Exercise instructions -
The lines from the top of the listing through the one containing "- IVFFlat vector search: ~50-100ms (dominant)" are to be retyped exactly, with no other lines.

Provided material -
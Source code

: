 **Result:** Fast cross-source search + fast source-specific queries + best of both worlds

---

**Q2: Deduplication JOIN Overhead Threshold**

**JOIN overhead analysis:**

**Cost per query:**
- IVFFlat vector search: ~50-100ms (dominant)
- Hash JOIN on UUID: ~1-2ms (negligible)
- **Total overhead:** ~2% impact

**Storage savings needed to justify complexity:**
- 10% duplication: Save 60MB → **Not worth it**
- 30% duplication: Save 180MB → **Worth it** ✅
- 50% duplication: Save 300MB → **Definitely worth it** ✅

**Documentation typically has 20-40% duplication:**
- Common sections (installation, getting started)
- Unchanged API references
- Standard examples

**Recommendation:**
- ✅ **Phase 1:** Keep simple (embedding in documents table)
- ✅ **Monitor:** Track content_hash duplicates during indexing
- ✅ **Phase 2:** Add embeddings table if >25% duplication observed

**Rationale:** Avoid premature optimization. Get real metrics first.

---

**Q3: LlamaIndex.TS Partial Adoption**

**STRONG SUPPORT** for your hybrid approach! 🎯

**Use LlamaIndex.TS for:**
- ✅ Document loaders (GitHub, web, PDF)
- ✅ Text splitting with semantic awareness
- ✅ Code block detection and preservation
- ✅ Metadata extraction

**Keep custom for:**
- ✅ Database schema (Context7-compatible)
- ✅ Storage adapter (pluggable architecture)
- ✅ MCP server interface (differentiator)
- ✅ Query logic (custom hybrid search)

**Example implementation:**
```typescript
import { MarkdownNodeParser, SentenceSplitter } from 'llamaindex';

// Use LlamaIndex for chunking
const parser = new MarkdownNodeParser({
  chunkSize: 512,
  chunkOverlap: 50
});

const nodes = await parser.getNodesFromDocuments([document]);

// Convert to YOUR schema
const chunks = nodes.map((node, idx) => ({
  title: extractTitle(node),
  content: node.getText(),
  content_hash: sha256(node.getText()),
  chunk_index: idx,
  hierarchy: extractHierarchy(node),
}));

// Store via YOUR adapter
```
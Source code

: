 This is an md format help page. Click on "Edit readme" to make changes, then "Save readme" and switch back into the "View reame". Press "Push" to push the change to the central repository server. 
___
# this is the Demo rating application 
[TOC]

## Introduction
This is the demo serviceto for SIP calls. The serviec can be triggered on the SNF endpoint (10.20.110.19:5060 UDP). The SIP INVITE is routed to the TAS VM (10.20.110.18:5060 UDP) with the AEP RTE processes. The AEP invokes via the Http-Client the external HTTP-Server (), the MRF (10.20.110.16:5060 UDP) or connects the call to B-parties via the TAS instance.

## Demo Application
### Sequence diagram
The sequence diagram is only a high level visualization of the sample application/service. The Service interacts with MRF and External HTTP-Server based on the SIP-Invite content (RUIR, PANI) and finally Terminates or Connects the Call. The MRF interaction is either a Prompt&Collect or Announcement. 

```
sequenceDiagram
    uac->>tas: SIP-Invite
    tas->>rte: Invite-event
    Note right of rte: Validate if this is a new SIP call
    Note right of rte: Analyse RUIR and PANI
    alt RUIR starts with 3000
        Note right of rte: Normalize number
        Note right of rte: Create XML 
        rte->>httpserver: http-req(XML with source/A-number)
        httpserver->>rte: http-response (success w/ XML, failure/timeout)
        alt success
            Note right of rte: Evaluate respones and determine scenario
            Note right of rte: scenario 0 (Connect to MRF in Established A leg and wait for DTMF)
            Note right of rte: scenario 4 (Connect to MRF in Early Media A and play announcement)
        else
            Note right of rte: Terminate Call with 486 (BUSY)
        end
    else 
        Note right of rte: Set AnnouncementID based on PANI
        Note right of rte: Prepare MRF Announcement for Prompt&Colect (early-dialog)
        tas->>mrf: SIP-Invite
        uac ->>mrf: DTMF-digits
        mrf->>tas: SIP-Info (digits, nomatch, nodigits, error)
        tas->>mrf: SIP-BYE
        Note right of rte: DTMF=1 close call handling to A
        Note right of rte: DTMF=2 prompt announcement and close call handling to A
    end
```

Problem solution -
Source code

: **Result:** Fast cross-source search + fast source-specific queries + best of both worlds

---

**Q2: Deduplication JOIN Overhead Threshold**

**JOIN overhead analysis:**

**Cost per query:**
- IVFFlat vector search: ~50-100ms (dominant)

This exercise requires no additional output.